Charm (SPMF documentation)

This example explains how to run the SeqDIM (BIde+/Charm/AprioriClose) algorithm using the SPMF open-source data mining library.

How to run this example?

If you are using the graphical interface, (1) choose the "SeqDim_(BIDE+AprioriClose)"quot; algorithm, (2) select the input file "ContextMDSequenceNoTime.txt", (3) set the output file name (e.g. "output.txt") (4) set minsup = 50% and (5) click "Run algorithm".
If you want to execute this example from the command line, then execute this command:
java -jar spmf.jar run SeqDim_(BIDE+AprioriClose) ContextMDSequenceNoTime.txt output.txt 50% in a folder containing spmf.jar and the example input file ContextMDSequenceNoTime.txt.
If you are using the source code version of SPMF, launch the file "MainTestMultiDimSequentialPatternMiningClosed.java" in the package ca.pfv.SPMF.tests.

What is the Songram et al. algorithm?

The Songram et al. algorithm is an algorithm for discovering closed multi-dimensional sequential patterns in a multi-dimensional sequence database.

Why multi-dimensional sequential pattern is interesting?

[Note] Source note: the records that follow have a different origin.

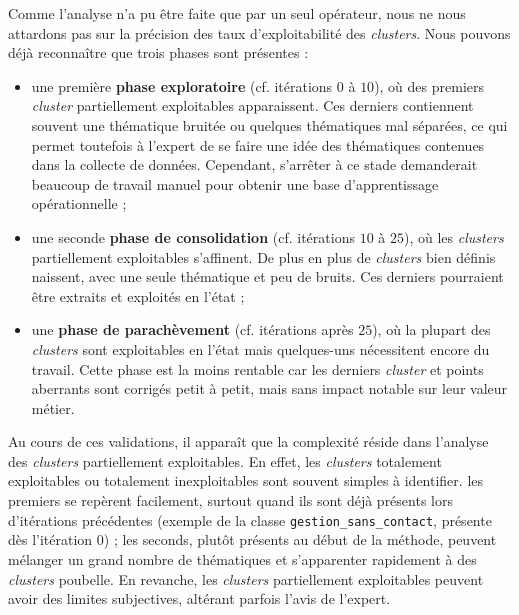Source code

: 			Comme l'analyse n'a pu être faite que par un seul opérateur, nous ne nous attardons pas sur la précision des taux d'exploitabilité des \textit{clusters}.
			Nous pouvons déjà reconnaître que trois phases sont présentes :
			\begin{itemize}
				\item une première \textbf{phase exploratoire} (cf. itérations $0$ à $10$), où des premiers \textit{cluster} partiellement exploitables apparaissent.
				Ces derniers contiennent souvent une thématique bruitée ou quelques thématiques mal séparées, ce qui permet toutefois à l'expert de se faire une idée des thématiques contenues dans la collecte de données.
				Cependant, s'arrêter à ce stade demanderait beaucoup de travail manuel pour obtenir une base d'apprentissage opérationnelle ;
				\item une seconde \textbf{phase de consolidation} (cf. itérations $10$ à $25$), où les \textit{clusters} partiellement exploitables s'affinent.
				De plus en plus de \textit{clusters} bien définis naissent, avec une seule thématique et peu de bruits.
				Ces derniers pourraient être extraits et exploités en l'état ;
				\item une \textbf{phase de parachèvement} (cf. itérations après $25$), où la plupart des \textit{clusters} sont exploitables en l'état mais quelques-uns nécessitent encore du travail.
				Cette phase est la moins rentable car les derniers \textit{cluster} et points aberrants sont corrigés petit à petit, mais sans impact notable sur leur valeur métier. 
			\end{itemize}
			
			Au cours de ces validations, il apparaît que la complexité réside dans l'analyse des \textit{clusters} partiellement exploitables.
			En effet, les \textit{clusters} totalement exploitables ou totalement inexploitables sont souvent simples à identifier.
			les premiers se repèrent facilement, surtout quand ils sont déjà présents lors d'itérations précédentes (exemple de la classe \texttt{gestion\_sans\_contact}, présente dès l'itération $0$) ;
			les seconds, plutôt présents au début de la méthode, peuvent mélanger un grand nombre de thématiques et s'apparenter rapidement à des \textit{clusters} poubelle.
			En revanche, les \textit{clusters} partiellement exploitables peuvent avoir des limites subjectives, altérant parfois l'avis de l'expert.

The reason is that regular sequential pattern mining algorithms do not consider the context of sequences. For example, the context of a sequence of transactions from a supermarket could be the profile of the customer such as his age, the city where he lives, etc.

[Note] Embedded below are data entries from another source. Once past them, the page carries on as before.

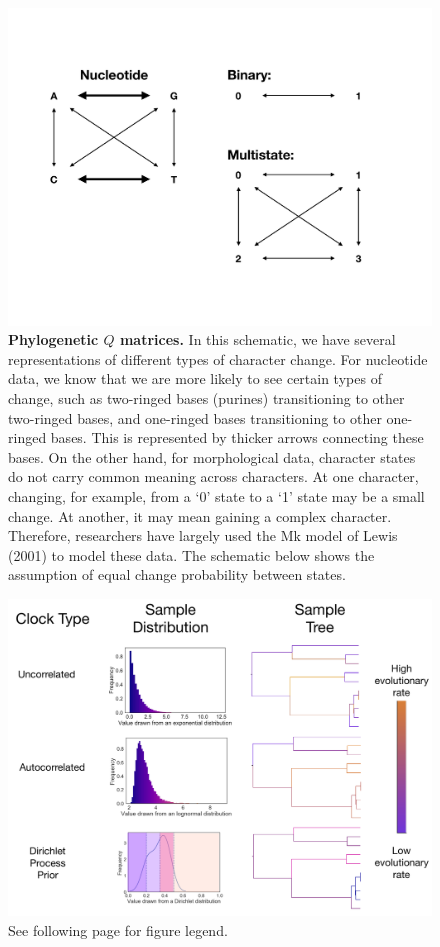 \documentclass[11pt]{article}
\begin{document}
\clearpage

\begin{figure}[h!]
\centering
\includegraphics[width=\textwidth]{figures/Q.pdf}
\caption{\textbf{Phylogenetic $Q$ matrices.}
In this schematic, we have several representations of different types of character change.
For nucleotide data, we know that we are more likely to see certain types of change, such as two-ringed bases (purines) transitioning to other two-ringed bases, and one-ringed bases transitioning to other one-ringed bases.
This is represented by thicker arrows connecting these bases.
On the other hand, for morphological data, character states do not carry common meaning across characters.
At one character, changing, for example, from a `0' state to a `1' state may be a small change.
At another, it may mean gaining a complex character.
Therefore, researchers have largely used the Mk model of Lewis (2001) to model these data.
The schematic below shows the assumption of equal change probability between states.
}
\label{fig:Q}
\end{figure}

\clearpage

\begin{figure}[h!]
\centering
\includegraphics[width=\textwidth]{figures/Distributions.pdf}
\caption{\footnotesize See following page for figure legend.
}
\label{fig:distn}
\end{figure}
\end{document}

In multi-dimensional sequential pattern mining, a sequence database is annotated with dimension to indicate the context of the sequence. The dimensions are symbolic values.

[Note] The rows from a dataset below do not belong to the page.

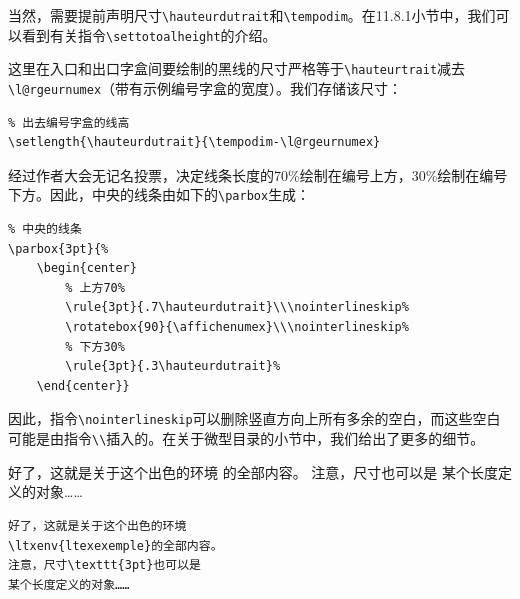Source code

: 当然，需要提前声明尺寸\verb|\hauteurdutrait|和\verb|\tempodim|。在11.8.1小节中，我们可以看到有关指令\verb|\settotoalheight|的介绍。

这里在入口和出口字盒间要绘制的黑线的尺寸严格等于\verb|\hauteurtrait|减去\verb|\l@rgeurnumex|（带有示例编号字盒的宽度）。我们存储该尺寸：

\begin{dmd}
\begin{verbatim}
% 出去编号字盒的线高
\setlength{\hauteurdutrait}{\tempodim-\l@rgeurnumex}
\end{verbatim}
\end{dmd}

经过作者大会无记名投票，决定线条长度的70\%绘制在编号上方，30\%绘制在编号下方。因此，中央的线条由如下的\verb|\parbox|生成：

\begin{dmd}
\begin{verbatim}
% 中央的线条
\parbox{3pt}{%
    \begin{center}
        % 上方70% 
        \rule{3pt}{.7\hauteurdutrait}\\\nointerlineskip% 
        \rotatebox{90}{\affichenumex}\\\nointerlineskip% 
        % 下方30% 
        \rule{3pt}{.3\hauteurdutrait}%
    \end{center}}
\end{verbatim}
\end{dmd}

因此，指令\verb|\nointerlineskip|可以删除竖直方向上所有多余的空白，而这些空白可能是由指令\verb|\\|插入的。在关于微型目录的小节中，我们给出了更多的细节。

\begin{codelist}[11.37]{
好了，这就是关于这个出色的环境
的全部内容。
注意，尺寸\dm{3pt}也可以是
某个长度定义的对象……
}\begin{verbatim}
好了，这就是关于这个出色的环境
\ltxenv{ltexexemple}的全部内容。
注意，尺寸\texttt{3pt}也可以是
某个长度定义的对象……
\end{verbatim}
\end{codelist}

Multi-dimensional sequential pattern mining algorithm discovers sequential patterns with context information. This can be very useful for real applications such as market basket analysis. For example, one could find patterns specific to customers who are teenagers and lives in a particular city, or items boughts by adults living in another city.

However, there is a problem with classical multi-dimensional sequential pattern mining algorithm such as the one by Pinto et al. (2001). It is that there can be a lot of redundancy in the results. For this reason, Songram et al. proposed to discover closed multi-dimensional sequential patterns. This allows to find a subset of all patterns that eliminates a great deal of redundancy without any information loss. The algorithm by Songram et al. is more efficient than the one of Pinto (2001) in terms of execution time and memory usage.

What is the input?

The input is a multi-dimensional sequence database (as defined by Pinto et al. 2001) and a threshold named minsup (a value in [0,1] representing a percentage).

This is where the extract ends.